Pursuant to Section 13 OR 15(d) of the Securities Exchange Act of 1934

Date of Report (date of earliest event reported):  July 22, 2016

POWIN CORPORATION
(Exact name of registrant as specified in its charter)

Nevada
000-54015
87-0455378
State or other jurisdiction
of incorporation
Commission
File Number
IRS Employer 
Identification

 
20550 SW 115th Ave.
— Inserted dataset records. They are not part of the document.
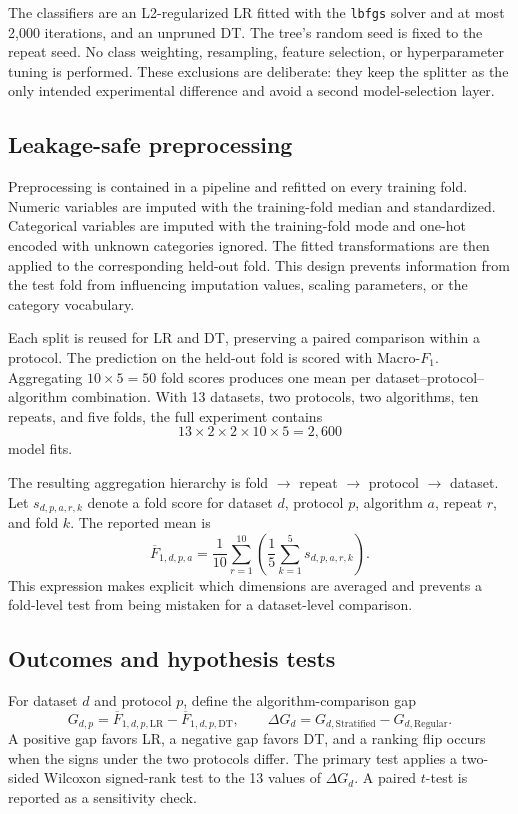 \documentclass[twoside,11pt]{article}
\newcommand{\macrof}{Macro-$F_1$}
\newcommand{\gap}{G}
\newcommand{\deltag}{\Delta G}
\begin{document}
The classifiers are an L2-regularized LR fitted with the \texttt{lbfgs} solver and at most 2,000 iterations, and an unpruned DT. The tree's random seed is fixed to the repeat seed. No class weighting, resampling, feature selection, or hyperparameter tuning is performed. These exclusions are deliberate: they keep the splitter as the only intended experimental difference and avoid a second model-selection layer.

\subsection{Leakage-safe preprocessing}
Preprocessing is contained in a pipeline and refitted on every training fold. Numeric variables are imputed with the training-fold median and standardized. Categorical variables are imputed with the training-fold mode and one-hot encoded with unknown categories ignored. The fitted transformations are then applied to the corresponding held-out fold. This design prevents information from the test fold from influencing imputation values, scaling parameters, or the category vocabulary.

Each split is reused for LR and DT, preserving a paired comparison within a protocol. The prediction on the held-out fold is scored with \macrof. Aggregating $10\times5=50$ fold scores produces one mean per dataset--protocol--algorithm combination. With 13 datasets, two protocols, two algorithms, ten repeats, and five folds, the full experiment contains
\begin{equation}
13\times2\times2\times10\times5=2{,}600
\end{equation}
model fits.

The resulting aggregation hierarchy is fold $\rightarrow$ repeat $\rightarrow$ protocol $\rightarrow$ dataset. Let $s_{d,p,a,r,k}$ denote a fold score for dataset $d$, protocol $p$, algorithm $a$, repeat $r$, and fold $k$. The reported mean is
\begin{equation}
\overline{F}_{1,d,p,a}=\frac{1}{10}\sum_{r=1}^{10}\left(\frac{1}{5}\sum_{k=1}^{5}s_{d,p,a,r,k}\right).
\end{equation}
This expression makes explicit which dimensions are averaged and prevents a fold-level test from being mistaken for a dataset-level comparison.

\subsection{Outcomes and hypothesis tests}
For dataset $d$ and protocol $p$, define the algorithm-comparison gap
\begin{equation}
\gap_{d,p}=\overline{F}_{1,d,p,\mathrm{LR}}-\overline{F}_{1,d,p,\mathrm{DT}},
\qquad
\deltag_d=\gap_{d,\mathrm{Stratified}}-\gap_{d,\mathrm{Regular}}.
\end{equation}
A positive gap favors LR, a negative gap favors DT, and a ranking flip occurs when the signs under the two protocols differ. The primary test applies a two-sided Wilcoxon signed-rank test to the 13 values of $\deltag_d$. A paired $t$-test is reported as a sensitivity check.
\end{document}
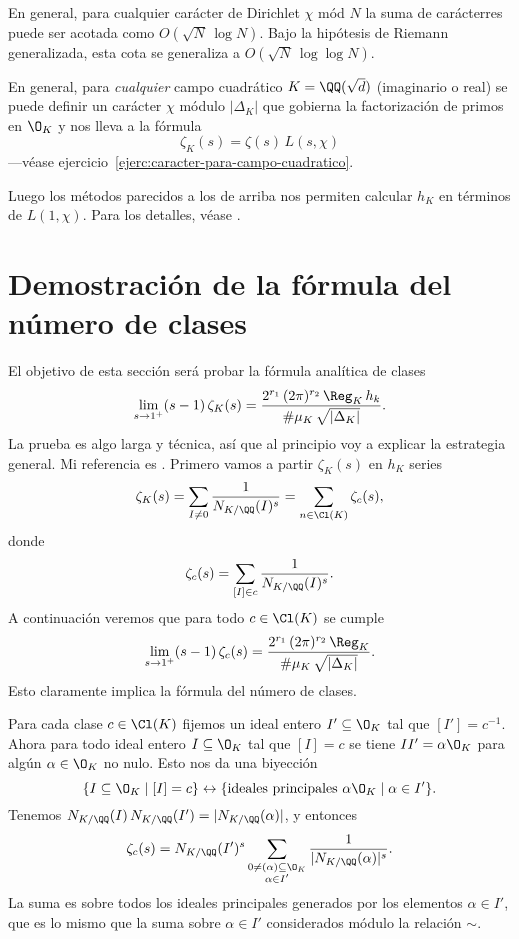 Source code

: \begin{comentario}
  En general, para cualquier carácter de Dirichlet $\chi$ mód $N$ la suma de
  carácterres puede ser acotada como $O (\sqrt{N}\,\log N)$. Bajo la hipótesis
  de Riemann generalizada, esta cota se generaliza a
  $O (\sqrt{N}\,\log\log N)$.
\end{comentario}

\begin{comentario}
  En general, para \emph{cualquier} campo cuadrático $K = \QQ (\sqrt{d})$
  (imaginario o real) se puede definir un carácter $\chi$ módulo $|\Delta_K|$
  que gobierna la factorización de primos en $\O_K$ y nos lleva a la fórmula
  $$\zeta_K (s) = \zeta (s) \, L (s,\chi)$$
  ---véase ejercicio~\ref{ejerc:caracter-para-campo-cuadratico}.

  Luego los métodos parecidos a los de arriba nos permiten calcular $h_K$
  en términos de $L (1,\chi)$. Para los detalles, véase
  \cite[Chapter~5]{Borevich-Shafarevich}.
\end{comentario}


\section{Demostración de la fórmula del número de clases}

El objetivo de esta sección será probar la fórmula analítica de clases
\[ \lim_{s \to 1^+} (s - 1)\,\zeta_K (s) =
   \frac{2^{r_1}\,(2\pi)^{r_2}\,\Reg_K\,h_k}{\#\mu_K\,\sqrt{|\Delta_K|}}. \]
La prueba es algo larga y técnica, así que al principio voy a explicar
la estrategia general. Mi referencia es \cite{Borevich-Shafarevich}.
Primero vamos a partir $\zeta_K (s)$ en $h_K$ series
$$\zeta_K (s) = \sum_{I\ne 0} \frac{1}{N_{K/\QQ} (I)^s} = \sum_{n\in \Cl (K)} \zeta_c (s),$$
donde
$$\zeta_c (s) = \sum_{[I] \in c} \frac{1}{N_{K/\QQ} (I)^s}.$$
A continuación veremos que para todo $c \in \Cl (K)$ se cumple
\[ \lim_{s \to 1^+} (s - 1)\,\zeta_c (s) =
   \frac{2^{r_1}\,(2\pi)^{r_2}\,\Reg_K}{\#\mu_K\,\sqrt{|\Delta_K|}}. \]
Esto claramente implica la fórmula del número de clases.

\vspace{1em}

Para cada clase $c \in \Cl (K)$ fijemos un ideal entero $I' \subseteq \O_K$
tal que $[I'] = c^{-1}$. Ahora para todo ideal entero $I \subseteq \O_K$ tal que
$[I] = c$ se tiene $I I' = \alpha \O_K$ para algún $\alpha \in \O_K$ no nulo.
Esto nos da una biyección
\[ \{ I \subseteq \O_K \mid [I] = c \} \leftrightarrow
\{ \text{ideales principales } \alpha\O_K \mid \alpha \in I' \}. \]
Tenemos $N_{K/\QQ} (I) \, N_{K/\QQ} (I') = |N_{K/\QQ} (\alpha)|$, y entonces
$$\zeta_c (s) = N_{K/\QQ} (I')^s \sum_{\substack{0 \ne (\alpha) \subseteq \O_K \\ \alpha \in I'}} \frac{1}{|N_{K/\QQ} (\alpha)|^s}.$$
La suma es sobre todos los ideales principales generados por los elementos
$\alpha \in I'$, que es lo mismo que la suma sobre $\alpha \in I'$ considerados
módulo la relación $\sim$.

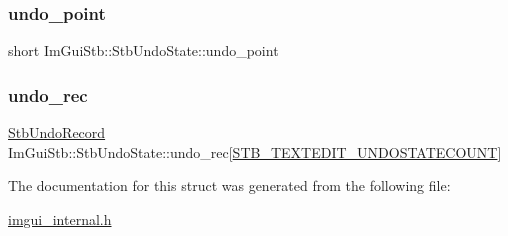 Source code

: \mbox{\label{struct_im_gui_stb_1_1_stb_undo_state_a594ee4720e8280db9595f2d5419a279c}} 
\subsubsection{\texorpdfstring{undo\+\_\+point}{undo\_point}}
{\footnotesize\ttfamily short Im\+Gui\+Stb\+::\+Stb\+Undo\+State\+::undo\+\_\+point}

\mbox{\label{struct_im_gui_stb_1_1_stb_undo_state_a3cba4c0766038584aa310a52e763bbda}} 
\subsubsection{\texorpdfstring{undo\+\_\+rec}{undo\_rec}}
{\footnotesize\ttfamily \mbox{\hyperlink{struct_im_gui_stb_1_1_stb_undo_record}{Stb\+Undo\+Record}} Im\+Gui\+Stb\+::\+Stb\+Undo\+State\+::undo\+\_\+rec\mbox{[}\mbox{\hyperlink{imstb__textedit_8h_afa79483143df87a1497010712b3dfaf9}{S\+T\+B\+\_\+\+T\+E\+X\+T\+E\+D\+I\+T\+\_\+\+U\+N\+D\+O\+S\+T\+A\+T\+E\+C\+O\+U\+NT}}\mbox{]}}



The documentation for this struct was generated from the following file\+:\begin{DoxyCompactItemize}
\item 
\mbox{\hyperlink{imgui__internal_8h}{imgui\+\_\+internal.\+h}}\end{DoxyCompactItemize}
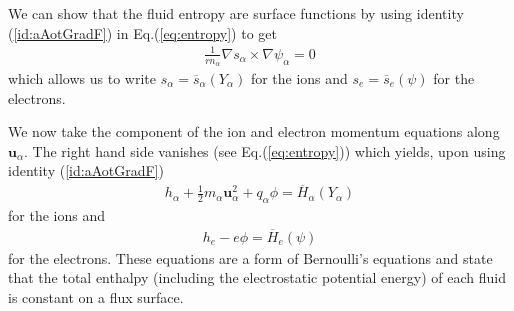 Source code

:\documentclass[11pt, reqno]{amsart}
\newcommand{\eqr}[1]{Eq.\thinspace(#1)}
\newcommand{\mvec}[1]{\mathbf{#1}}
\theoremstyle{definition}
\begin{document}
We can show that the fluid entropy are surface functions by using
identity ({\ref{id:aAotGradF}}) in \eqr{\ref{eq:entropy}} to get
\begin{align}
   \frac{1}{r n_\alpha} \nabla s_\alpha \times \nabla \psi_\alpha = 0
\end{align}
which allows us to write $s_\alpha = \overline{s}_\alpha(Y_\alpha)$
for the ions and $s_e = \overline{s}_e(\psi)$ for the electrons.

We now take the component of the ion and electron momentum equations
along $\mvec{u}_\alpha$. The right hand side vanishes (see
\eqr{\ref{eq:entropy}}) which yields, upon using identity
({\ref{id:aAotGradF}})
\begin{align}
  h_\alpha + \frac{1}{2}m_\alpha \mvec{u}_\alpha^2 + q_\alpha\phi
  =
  \overline{H}_\alpha(Y_\alpha)
\end{align}
for the ions and
\begin{align}
  h_e - e\phi
  =
  \overline{H}_e(\psi)
\end{align}
for the electrons. These equations are a form of Bernoulli's equations
and state that the total enthalpy (including the electrostatic
potential energy) of each fluid is constant on a flux surface.
\end{document}
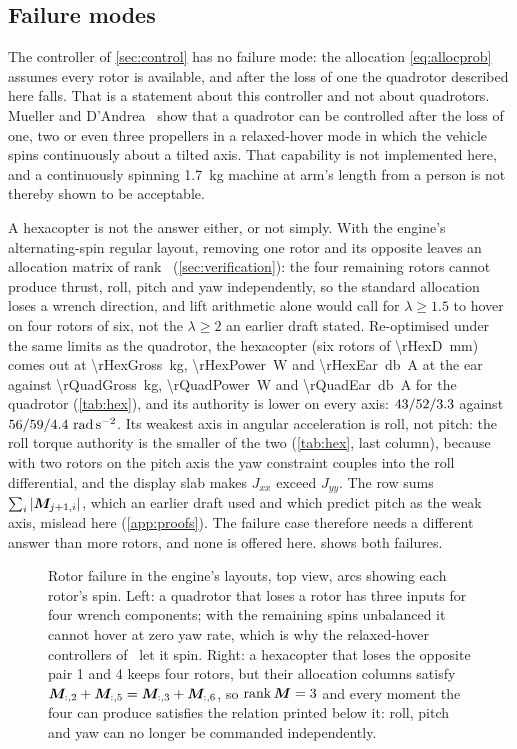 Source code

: \subsection{Failure modes}

The controller of \cref{sec:control} has no failure mode: the allocation
\cref{eq:allocprob} assumes every rotor is available, and after the loss of one
the quadrotor described here falls. That is a statement about this controller
and not about quadrotors. Mueller and D'Andrea~\cite{mueller2014} show that a
quadrotor can be controlled after the loss of one, two or even three
propellers in a relaxed-hover mode in which the vehicle spins continuously
about a tilted axis. That capability is not implemented here, and a
continuously spinning \SI{1.7}{\kilo\gram} machine at arm's length from a
person is not thereby shown to be acceptable.

A hexacopter is not the answer either, or not simply. With the engine's
alternating-spin regular layout, removing one rotor and its opposite leaves an
allocation matrix of rank \rHexRank\ (\cref{sec:verification}): the four
remaining rotors cannot produce thrust, roll, pitch and yaw independently, so
the standard allocation loses a wrench direction, and lift arithmetic alone
would call for $\lambda\ge1.5$ to hover on four rotors of six, not the
$\lambda\ge2$ an earlier draft stated. Re-optimised under the same limits as
the quadrotor, the hexacopter (six rotors of \SI{\rHexD}{\milli\metre}) comes
out at \SI{\rHexGross}{\kilo\gram}, \SI{\rHexPower}{\watt} and
\SI{\rHexEar}{\decibel A} at the ear against \SI{\rQuadGross}{\kilo\gram},
\SI{\rQuadPower}{\watt} and \SI{\rQuadEar}{\decibel A} for the quadrotor
(\cref{tab:hex}), and its authority is lower on every axis:
$\rHexRoll/\rHexPitch/\rHexYaw$ against
$\rQuadRoll/\rQuadPitch/\rQuadYaw\ \si{\radian\per\second\squared}$. Its
weakest axis in angular acceleration is roll, not pitch: the roll torque
authority is the smaller of the two (\cref{tab:hex}, last column), because
with two rotors on the pitch axis the yaw constraint couples into the roll
differential, and the display slab makes $J_{xx}$ exceed $J_{yy}$. The row sums
$\sum_i|\mat M_{j+1,i}|$, which an earlier draft used and which predict pitch
as the weak axis, mislead here (\cref{app:proofs}). The failure case therefore
needs a different answer than more rotors, and none is offered here.
 shows both failures.

\begin{figure}[tbp]
\centering

\caption{Rotor failure in the engine's layouts, top view, arcs showing each
rotor's spin. Left: a quadrotor that loses a rotor has three inputs for four
wrench components; with the remaining spins unbalanced it cannot hover at
zero yaw rate, which is why the relaxed-hover controllers of~\cite{mueller2014}
let it spin. Right: a hexacopter that loses the opposite pair 1 and 4 keeps
four rotors, but their allocation columns satisfy
$\mat M_{:,2}+\mat M_{:,5}=\mat M_{:,3}+\mat M_{:,6}$, so $\rank\mat M=3$ and
every moment the four can produce satisfies the relation printed below it:
roll, pitch and yaw can no longer be commanded independently.}
\label{fig:hexfail}
\end{figure}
Tualatin, OR
97062
(Address of principal executive offices)
(Zip Code)
 
Registrant's telephone number, including area code:   (503) 598-6659
 
 
(Former name or former address, if changed since last report)
 
Check the appropriate box below if the Form 8-K filing is intended to simultaneously satisfy the filing obligation of the registrant under any of the following provisions:

Written communications pursuant to Rule 425 under the Securities Act (17 CFR 230.425)

Soliciting material pursuant to Rule 14a-12 under the Exchange Act (17 CFR 240.14a-12)

Pre-commencement communications pursuant to Rule 14d-2(b) under the Exchange Act (17 CFR 240.14d-2(b))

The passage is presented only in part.